In 14:17 Paul explains where true life is for the Christian: “The kingdom of God is not meat and drink; but righteousness, and peace, and joy in the Holy Ghost.” We are prone to think that God’s kingdom primarily involves what a person does or does not do. But the kingdom of God is not mainly a matter of externals but of eternals. “Righteousness” refers to behavior pleasing to God. “Peace” refers to the horizontal harmony that believers should manifest. The result of these blessings is “joy.”
When we embrace kingdom priorities, our service to Jesus is pleasing to God and vindicated in the sight of people, even people who disagree with us. Our self-control may also open the door of ministry and witness to the unbelieving community.
Don’t Harm the Church
Your highest priority is the building up of the church. In 14:19 Paul states: “Follow after the things which make for peace, and things wherewith one may edify another.” What are some steps we can take that will help keep other believers from stumbling over us? Paul gives two practical steps.

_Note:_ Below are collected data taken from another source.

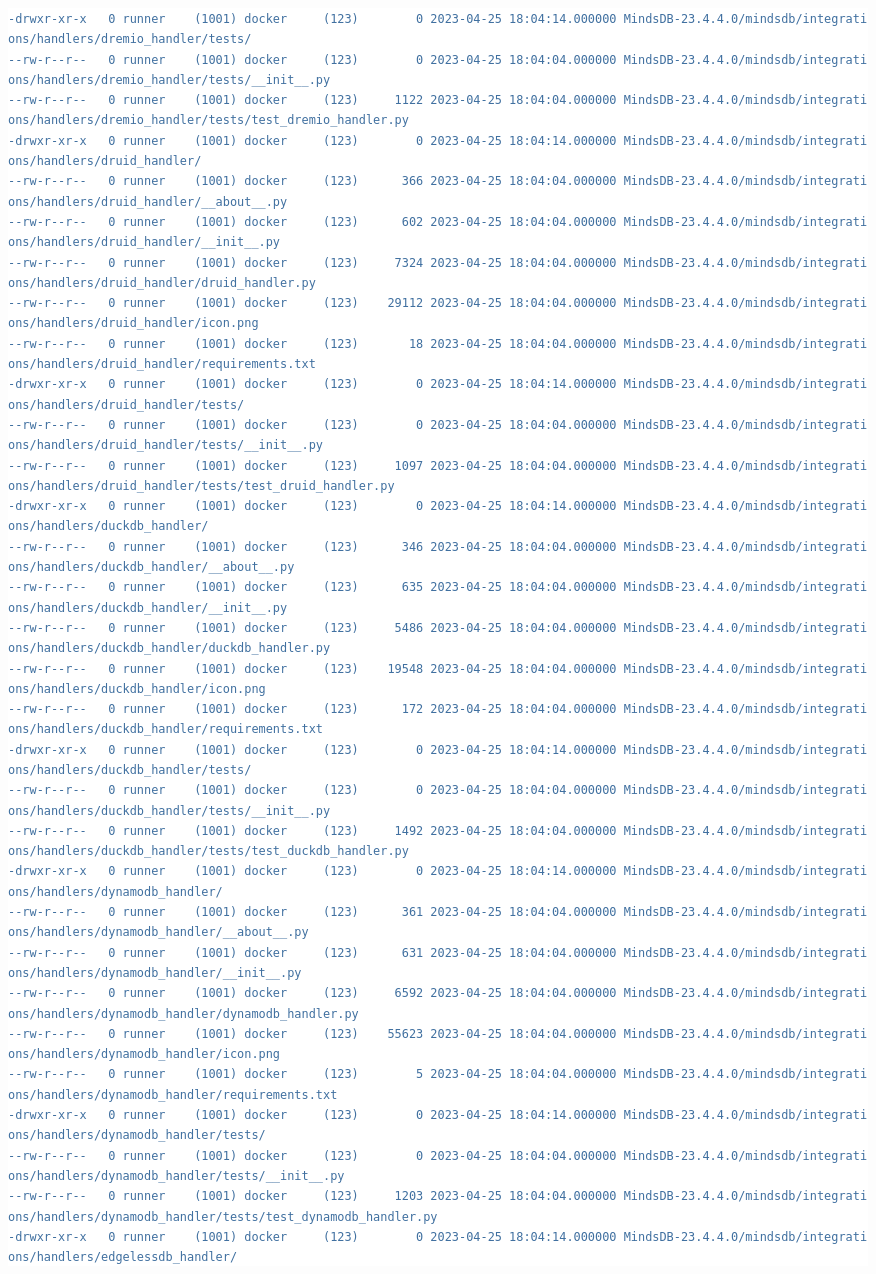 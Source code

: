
 ```diff
-drwxr-xr-x   0 runner    (1001) docker     (123)        0 2023-04-25 18:04:14.000000 MindsDB-23.4.4.0/mindsdb/integrations/handlers/dremio_handler/tests/
--rw-r--r--   0 runner    (1001) docker     (123)        0 2023-04-25 18:04:04.000000 MindsDB-23.4.4.0/mindsdb/integrations/handlers/dremio_handler/tests/__init__.py
--rw-r--r--   0 runner    (1001) docker     (123)     1122 2023-04-25 18:04:04.000000 MindsDB-23.4.4.0/mindsdb/integrations/handlers/dremio_handler/tests/test_dremio_handler.py
-drwxr-xr-x   0 runner    (1001) docker     (123)        0 2023-04-25 18:04:14.000000 MindsDB-23.4.4.0/mindsdb/integrations/handlers/druid_handler/
--rw-r--r--   0 runner    (1001) docker     (123)      366 2023-04-25 18:04:04.000000 MindsDB-23.4.4.0/mindsdb/integrations/handlers/druid_handler/__about__.py
--rw-r--r--   0 runner    (1001) docker     (123)      602 2023-04-25 18:04:04.000000 MindsDB-23.4.4.0/mindsdb/integrations/handlers/druid_handler/__init__.py
--rw-r--r--   0 runner    (1001) docker     (123)     7324 2023-04-25 18:04:04.000000 MindsDB-23.4.4.0/mindsdb/integrations/handlers/druid_handler/druid_handler.py
--rw-r--r--   0 runner    (1001) docker     (123)    29112 2023-04-25 18:04:04.000000 MindsDB-23.4.4.0/mindsdb/integrations/handlers/druid_handler/icon.png
--rw-r--r--   0 runner    (1001) docker     (123)       18 2023-04-25 18:04:04.000000 MindsDB-23.4.4.0/mindsdb/integrations/handlers/druid_handler/requirements.txt
-drwxr-xr-x   0 runner    (1001) docker     (123)        0 2023-04-25 18:04:14.000000 MindsDB-23.4.4.0/mindsdb/integrations/handlers/druid_handler/tests/
--rw-r--r--   0 runner    (1001) docker     (123)        0 2023-04-25 18:04:04.000000 MindsDB-23.4.4.0/mindsdb/integrations/handlers/druid_handler/tests/__init__.py
--rw-r--r--   0 runner    (1001) docker     (123)     1097 2023-04-25 18:04:04.000000 MindsDB-23.4.4.0/mindsdb/integrations/handlers/druid_handler/tests/test_druid_handler.py
-drwxr-xr-x   0 runner    (1001) docker     (123)        0 2023-04-25 18:04:14.000000 MindsDB-23.4.4.0/mindsdb/integrations/handlers/duckdb_handler/
--rw-r--r--   0 runner    (1001) docker     (123)      346 2023-04-25 18:04:04.000000 MindsDB-23.4.4.0/mindsdb/integrations/handlers/duckdb_handler/__about__.py
--rw-r--r--   0 runner    (1001) docker     (123)      635 2023-04-25 18:04:04.000000 MindsDB-23.4.4.0/mindsdb/integrations/handlers/duckdb_handler/__init__.py
--rw-r--r--   0 runner    (1001) docker     (123)     5486 2023-04-25 18:04:04.000000 MindsDB-23.4.4.0/mindsdb/integrations/handlers/duckdb_handler/duckdb_handler.py
--rw-r--r--   0 runner    (1001) docker     (123)    19548 2023-04-25 18:04:04.000000 MindsDB-23.4.4.0/mindsdb/integrations/handlers/duckdb_handler/icon.png
--rw-r--r--   0 runner    (1001) docker     (123)      172 2023-04-25 18:04:04.000000 MindsDB-23.4.4.0/mindsdb/integrations/handlers/duckdb_handler/requirements.txt
-drwxr-xr-x   0 runner    (1001) docker     (123)        0 2023-04-25 18:04:14.000000 MindsDB-23.4.4.0/mindsdb/integrations/handlers/duckdb_handler/tests/
--rw-r--r--   0 runner    (1001) docker     (123)        0 2023-04-25 18:04:04.000000 MindsDB-23.4.4.0/mindsdb/integrations/handlers/duckdb_handler/tests/__init__.py
--rw-r--r--   0 runner    (1001) docker     (123)     1492 2023-04-25 18:04:04.000000 MindsDB-23.4.4.0/mindsdb/integrations/handlers/duckdb_handler/tests/test_duckdb_handler.py
-drwxr-xr-x   0 runner    (1001) docker     (123)        0 2023-04-25 18:04:14.000000 MindsDB-23.4.4.0/mindsdb/integrations/handlers/dynamodb_handler/
--rw-r--r--   0 runner    (1001) docker     (123)      361 2023-04-25 18:04:04.000000 MindsDB-23.4.4.0/mindsdb/integrations/handlers/dynamodb_handler/__about__.py
--rw-r--r--   0 runner    (1001) docker     (123)      631 2023-04-25 18:04:04.000000 MindsDB-23.4.4.0/mindsdb/integrations/handlers/dynamodb_handler/__init__.py
--rw-r--r--   0 runner    (1001) docker     (123)     6592 2023-04-25 18:04:04.000000 MindsDB-23.4.4.0/mindsdb/integrations/handlers/dynamodb_handler/dynamodb_handler.py
--rw-r--r--   0 runner    (1001) docker     (123)    55623 2023-04-25 18:04:04.000000 MindsDB-23.4.4.0/mindsdb/integrations/handlers/dynamodb_handler/icon.png
--rw-r--r--   0 runner    (1001) docker     (123)        5 2023-04-25 18:04:04.000000 MindsDB-23.4.4.0/mindsdb/integrations/handlers/dynamodb_handler/requirements.txt
-drwxr-xr-x   0 runner    (1001) docker     (123)        0 2023-04-25 18:04:14.000000 MindsDB-23.4.4.0/mindsdb/integrations/handlers/dynamodb_handler/tests/
--rw-r--r--   0 runner    (1001) docker     (123)        0 2023-04-25 18:04:04.000000 MindsDB-23.4.4.0/mindsdb/integrations/handlers/dynamodb_handler/tests/__init__.py
--rw-r--r--   0 runner    (1001) docker     (123)     1203 2023-04-25 18:04:04.000000 MindsDB-23.4.4.0/mindsdb/integrations/handlers/dynamodb_handler/tests/test_dynamodb_handler.py
-drwxr-xr-x   0 runner    (1001) docker     (123)        0 2023-04-25 18:04:14.000000 MindsDB-23.4.4.0/mindsdb/integrations/handlers/edgelessdb_handler/
```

Be considerate. In 14:21 Paul writes, “It is good neither to eat flesh, nor to drink wine, nor any thing whereby thy brother stumbleth.” We willingly alter our pace of walking while leading a small child by the hand so he or she will not stumble. How much more should we be willing to alter our Christian walk for the benefit of a weaker brother or sister in Christ whom we are leading? We must learn the sensitivities of other believers and we must respect differing convictions.
Be convinced. In 14:22 Paul states, “Happy is he that condemneth not himself in that thing which he alloweth.” If we are engaged in certain activities that are not clearly prohibited by the teaching of Scripture, then we should be confident in our thinking that they are right. If we entertain any doubts about the goodness of these activities, then we should give them up, because whatever is done without the conviction that God has approved it is by definition sin.
What Christian liberty is God calling you to give up either indefinitely or at appropriate occasions? God wants you to prioritize other believers and follow Christ’s sacrificial example. Liberty must be limited by love.